Bermann – O que eu tenho chamado de "Síndrome do Blecaute" conduz à legitimação de empreendimentos absolutamente inconsistentes. Belo Monte, como foi provado pelo conjunto de cientistas que se debruçaram sobre o tema (painel dos especialistas), é uma obra absolutamente indesejável sob o ponto de vista econômico, financeiro e técnico. Isso sem falar nos aspectos social e ambiental. Mas se dissemina uma ideia do caos e, hoje, há 77 projetos de usinas hidrelétricas somente na Amazônia que utilizam a "Síndrome do Blecaute" para se viabilizarem.
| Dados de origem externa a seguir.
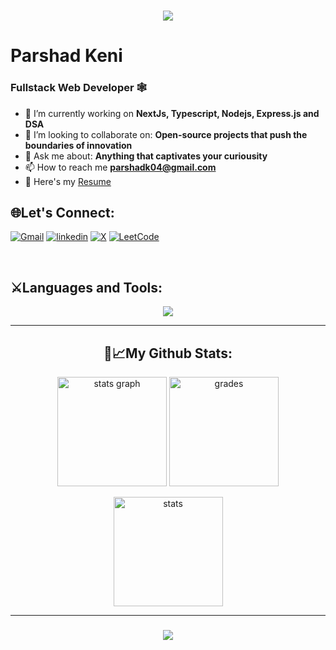 
<h1 align="center">
    <img src="https://readme-typing-svg.herokuapp.com/?font=Righteous&size=35&color=4169E1&center=true&vCenter=true&width=500&height=70&duration=4000&lines=Hi+There!+👋;+I'm+Parshad!⚡;" />
</h1>

<h1 align="left">Parshad Keni</h1> 
<h3 align="left">Fullstack Web Developer 🕸️</h3>


- 🌱 I’m currently working on **NextJs, Typescript, Nodejs, Express.js and DSA**
- 🤝 I’m looking to collaborate on: **Open-source projects that push the boundaries of innovation**
- 💬 Ask me about: **Anything that captivates your curiousity**
- 📫 How to reach me **parshadk04@gmail.com**
- 📑 Here's my [Resume](https://drive.google.com/file/d/1I8HJBPq1ZgNAeIsiz4ZyLNrB4vV_1bDV/view?usp=sharing)


## 🌐Let's Connect:
[![Gmail](https://img.shields.io/badge/gmail-EA4335?style=for-the-badge&logo=gmail&logoColor=white)](mailto:parshadk04@gmail.com)
[![linkedin](https://img.shields.io/badge/LinkedIn-0077B5?style=for-the-badge&logo=linkedin&logoColor=white)](https://www.linkedin.com/in/parshad-keni/)
[![X](https://img.shields.io/badge/X_(Twitter)-1DA1F2?style=for-the-badge&logo=twitter&logoColor=white)](https://x.com/_parshad_1694)
[![LeetCode](https://img.shields.io/badge/-LeetCode-FFA116?style=for-the-badge&logo=LeetCode&logoColor=black)](https://leetcode.com/u/parshadk/)

<br/>

## ⚔️Languages and Tools: 
<p align="center">
  <a href="https://skillicons.dev">
    <img src="https://skillicons.dev/icons?i=js,html,css,bootstrap,figma,git,md,mongodb,firebase,react,tailwind,vite,nextjs,express,nodejs,postman,c,cpp,py&perline=10" />
  </a>
</p>
<div align="center">
<hr/>
    
## 📆📈My Github Stats:

<div align="center" gap=2>
  <img src="https://github-readme-stats.vercel.app/api/top-langs?username=parshadk&show_icons=true&locale=en&layout=compact&theme=radical" height="175" alt="stats graph"  />
  <img src="https://github-readme-stats.vercel.app/api?username=parshadk&show_icons=true&theme=transparent" height="175" alt="grades"/>
  <br>
  <p><img align="center" src="https://github-readme-streak-stats.herokuapp.com/?user=parshadk&show_icons=true&theme=transparent" height="175" alt="stats" /></p>
</div>
</div>
<hr/>
<h3 align="center">
    <img src="https://readme-typing-svg.herokuapp.com/?font=Righteous&size=25&color=F7A810&center=true&vCenter=true&width=500&height=70&duration=4000&lines=Thanks+for+visiting!+✌️;+🔗Connect+with+me+on+Linkedin!;">
</h3>

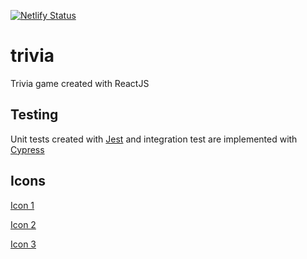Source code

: [![Netlify Status](https://api.netlify.com/api/v1/badges/86e07a83-aed4-4718-837d-bc1ce4e89318/deploy-status)](https://app.netlify.com/sites/ubiquitous-meerkat-b30c19/deploys)
# trivia

Trivia game created with ReactJS

## Testing
Unit tests created with [Jest](https://jestjs.io/es-ES/) and integration test are implemented with [Cypress](https://www.cypress.io/)

## Icons

<a href='https://www.freepik.es/vectores/ilustraciones-personas'>Icon 1</a>

<a href="https://www.flaticon.com/free-icons/tick" title="tick icons">Icon 2</a>

<a href="https://www.flaticon.com/free-icons/close" title="close icons">Icon 3</a>
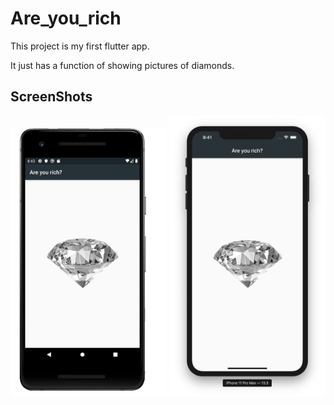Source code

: # Are_you_rich

This project is my first flutter app.

It just has a function of showing pictures of diamonds.

## ScreenShots

<img src="./assets/images/android.png" width="250">
<img src="./assets/images/iOS.png" width="250">
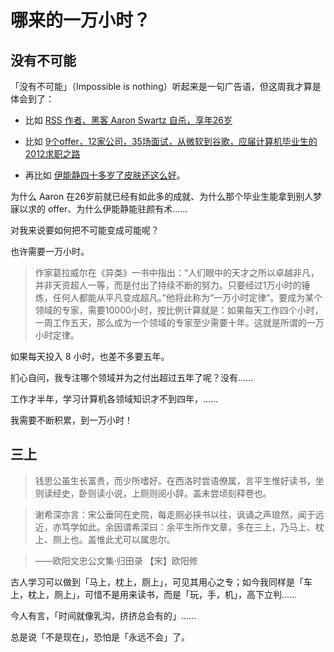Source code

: # 哪来的一万小时？

## 没有不可能

「没有不可能」（Impossible is nothing）听起来是一句广告语，但这周我才算是体会到了：

*   比如 [RSS 作者、黑客 Aaron Swartz 自杀，享年26岁][1]

*   比如 [9个offer，12家公司，35场面试，从微软到谷歌，应届计算机毕业生的2012求职之路][2]

*   再比如 [伊能静四十多岁了皮肤还这么好][3]。

为什么 Aaron 在26岁前就已经有如此多的成就、为什么那个毕业生能拿到别人梦寐以求的 offer、为什么伊能静能驻颜有术……

对我来说要如何把不可能变成可能呢？

也许需要一万小时。

> 作家葛拉威尔在《异类》一书中指出：“人们眼中的天才之所以卓越非凡，并非天资超人一等，而是付出了持续不断的努力。只要经过1万小时的锤炼，任何人都能从平凡变成超凡。”他将此称为“一万小时定律”。要成为某个领域的专家，需要10000小时，按比例计算就是：如果每天工作四个小时，一周工作五天，那么成为一个领域的专家至少需要十年。这就是所谓的一万小时定律。

如果每天投入 8 小时，也差不多要五年。

扪心自问，我专注哪个领域并为之付出超过五年了呢？没有……

工作才半年，学习计算机各领域知识才不到四年，……

我需要不断积累，到一万小时！

## 三上

> 钱思公虽生长富贵，而少所嗜好。在西洛时尝语僚属，言平生惟好读书，坐则读经史，卧则读小说，上厕则阅小辞。盖未尝顷刻释卷也。
> 

> 谢希深亦言：宋公垂同在史院，每走厕必挟书以往，讽诵之声琅然，闻于远近，亦笃学如此。余因谓希深曰：余平生所作文章，多在三上，乃马上、枕上、厕上也。盖惟此尤可以属思尔。
> 

> ——欧阳文忠公文集·归田录 【宋】欧阳修

古人学习可以做到「马上，枕上，厕上」，可见其用心之专；如今我同样是「车上，枕上，厕上」，可惜不是用来读书，而是「玩，手，机」，高下立判……

今人有言，「时间就像乳沟，挤挤总会有的」……

总是说「不是现在」，恐怕是「永远不会」了。

[1]:	http://news.mydrivers.com/1/252/252174.htm
[2]:	http://www.cnblogs.com/figure9/archive/2013/01/09/2853649.html
[3]:	http://ww1.sinaimg.cn/bmiddle/4766fbd0jw1e0mf4s4vwtj.jpg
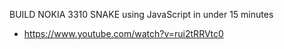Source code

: BUILD NOKIA 3310 SNAKE using JavaScript in under 15 minutes
- https://www.youtube.com/watch?v=rui2tRRVtc0
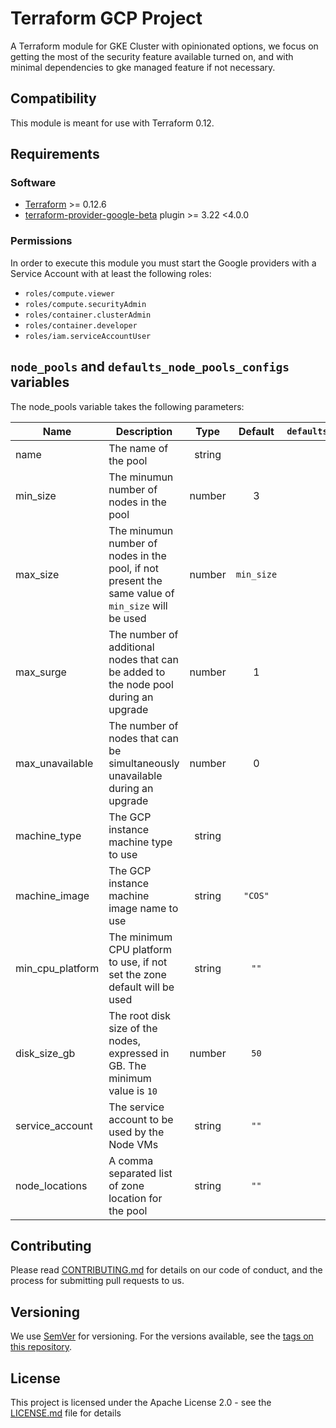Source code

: # Terraform GCP Project

A Terraform module for GKE Cluster with opinionated options, we focus on getting the most of the security feature
available turned on, and with minimal dependencies to gke managed feature if not necessary.

## Compatibility

This module is meant for use with Terraform 0.12.

## Requirements

### Software

- [Terraform][terraform] >= 0.12.6
- [terraform-provider-google-beta][provider-google-beta] plugin >= 3.22 <4.0.0

### Permissions

In order to execute this module you must start the Google providers with a Service Account
with at least the following roles:

- `roles/compute.viewer`
- `roles/compute.securityAdmin`
- `roles/container.clusterAdmin`
- `roles/container.developer`
- `roles/iam.serviceAccountUser`

## `node_pools` and `defaults_node_pools_configs` variables

The node_pools variable takes the following parameters:

| Name | Description | Type | Default | `defaults_node_pools_configs` | Requirement |
| --- | --- |:---:|:---:|:---:|:---:|
| name | The name of the pool | string |  | ❌ | Required |
| min_size | The minumun number of nodes in the pool | number | 3 | ✅ | Optional |
| max_size | The minumun number of nodes in the pool, if not present the same value of `min_size` will be used | number | `min_size` | ✅ | Optional |
| max_surge | The number of additional nodes that can be added to the node pool during an upgrade | number | 1 | ✅ | Optional |
| max_unavailable | The number of nodes that can be simultaneously unavailable during an upgrade | number | 0 | ✅ | Optional |
| machine_type | The GCP instance machine type to use | string |  | ✅ | Required |
| machine_image | The GCP instance machine image name to use | string | `"COS"` | ✅ | Optional |
| min_cpu_platform | The minimum CPU platform to use, if not set the zone default will be used | string | `""` | ✅ | Optional |
| disk_size_gb | The root disk size of the nodes, expressed in GB. The minimum value is `10` | number | `50` | ✅ | Optional |
| service_account | The service account to be used by the Node VMs | string | `""` | ✅ | Optional |
| node_locations | A comma separated list of zone location for the pool | string | `""` | ❌ | Optional |

## Contributing

Please read [CONTRIBUTING.md](/CONTRIBUTING.md) for details on our code of conduct,
and the process for submitting pull requests to us.

## Versioning

We use [SemVer][semver] for versioning. For the versions available,
see the [tags on this repository](https://github.com/mia-platform/terraform-google-project/tags).

## License

This project is licensed under the Apache License 2.0 - see the [LICENSE.md](/LICENSE.md)
file for details

[terraform]: https://www.terraform.io/downloads.html (Terraform enables you to safely and predictably create, change, and improve infrastructure.)
[provider-google-beta]: https://github.com/terraform-providers/terraform-provider-google-beta
[semver]: http://semver.org/ (Semantic Versioning spec and website)

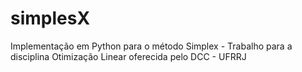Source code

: # simplesX
Implementação em Python para o método Simplex - Trabalho para a disciplina Otimização Linear oferecida pelo DCC - UFRRJ
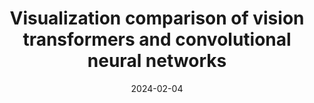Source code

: ---
title: "Visualization comparison of vision transformers and convolutional neural networks"
collection: publications
permalink: /publication/2024-vit-vit
date: 2024-02-04
venue: 'IEEE Transactions on Multimedia'
# paperurl: '/files/pdf/research/Turning the Lights on.pdf'
link: 'https://ieeexplore.ieee.org/document/10179930'
paperurl: '/files/pdf/research/202310visViT-TMM.pdf'
github: 'https://github.com/GlowingHorse/NetVisCompare'
book: '/research/40attrguide-vis'
# zenodo: 'https://zenodo.org/badge/628158030.svg'
# researchButton: 'https://shirui-homepage.com/research/attr-vis/'
citation: 'Rui Shi, <a href="https://li-tianxing.github.io/">Tianxing Li</a>, <a href="https://cpns.bjut.edu.cn/index.html#/home">Liguo Zhang</a>, <a href="http://www.graco.c.u-tokyo.ac.jp/yama-lab/index.php">Yasushi Yamaguchi</a>. <i>IEEE Transactions on Multimedia</i>, 2024, 26: 2327-2339.'
---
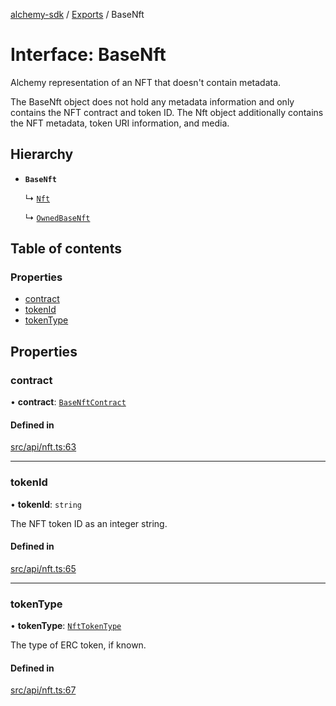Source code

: [alchemy-sdk](../README.md) / [Exports](../modules.md) / BaseNft

# Interface: BaseNft

Alchemy representation of an NFT that doesn't contain metadata.

The BaseNft object does not hold any metadata information and only contains
the NFT contract and token ID. The Nft object additionally contains the NFT
metadata, token URI information, and media.

## Hierarchy

- **`BaseNft`**

  ↳ [`Nft`](Nft.md)

  ↳ [`OwnedBaseNft`](OwnedBaseNft.md)

## Table of contents

### Properties

- [contract](BaseNft.md#contract)
- [tokenId](BaseNft.md#tokenid)
- [tokenType](BaseNft.md#tokentype)

## Properties

### contract

• **contract**: [`BaseNftContract`](BaseNftContract.md)

#### Defined in

[src/api/nft.ts:63](https://github.com/alchemyplatform/alchemy-sdk-js/blob/aeb51c8/src/api/nft.ts#L63)

___

### tokenId

• **tokenId**: `string`

The NFT token ID as an integer string.

#### Defined in

[src/api/nft.ts:65](https://github.com/alchemyplatform/alchemy-sdk-js/blob/aeb51c8/src/api/nft.ts#L65)

___

### tokenType

• **tokenType**: [`NftTokenType`](../enums/NftTokenType.md)

The type of ERC token, if known.

#### Defined in

[src/api/nft.ts:67](https://github.com/alchemyplatform/alchemy-sdk-js/blob/aeb51c8/src/api/nft.ts#L67)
O fato de hoje o aquecimento global dominar a mídia e o senso comum, assim como a própria academia, ajuda a mostrar a hidroeletricidade como uma grande maravilha, independentemente do lugar em que a usina vai ser construída e dos impactos que ela vai causar. Mas o que é preciso compreender e questionar? Hoje, seis setores industriais consomem 30% da energia elétrica produzida no país. Dois deles são mais vinculados ao mercado doméstico, que é o cimento e a indústria química. Mas os outros quatro têm uma parte considerável da produção para exportação: aço, alumínio primário, ferroligas e celulose.

- As chamadas indústrias eletrointensivas...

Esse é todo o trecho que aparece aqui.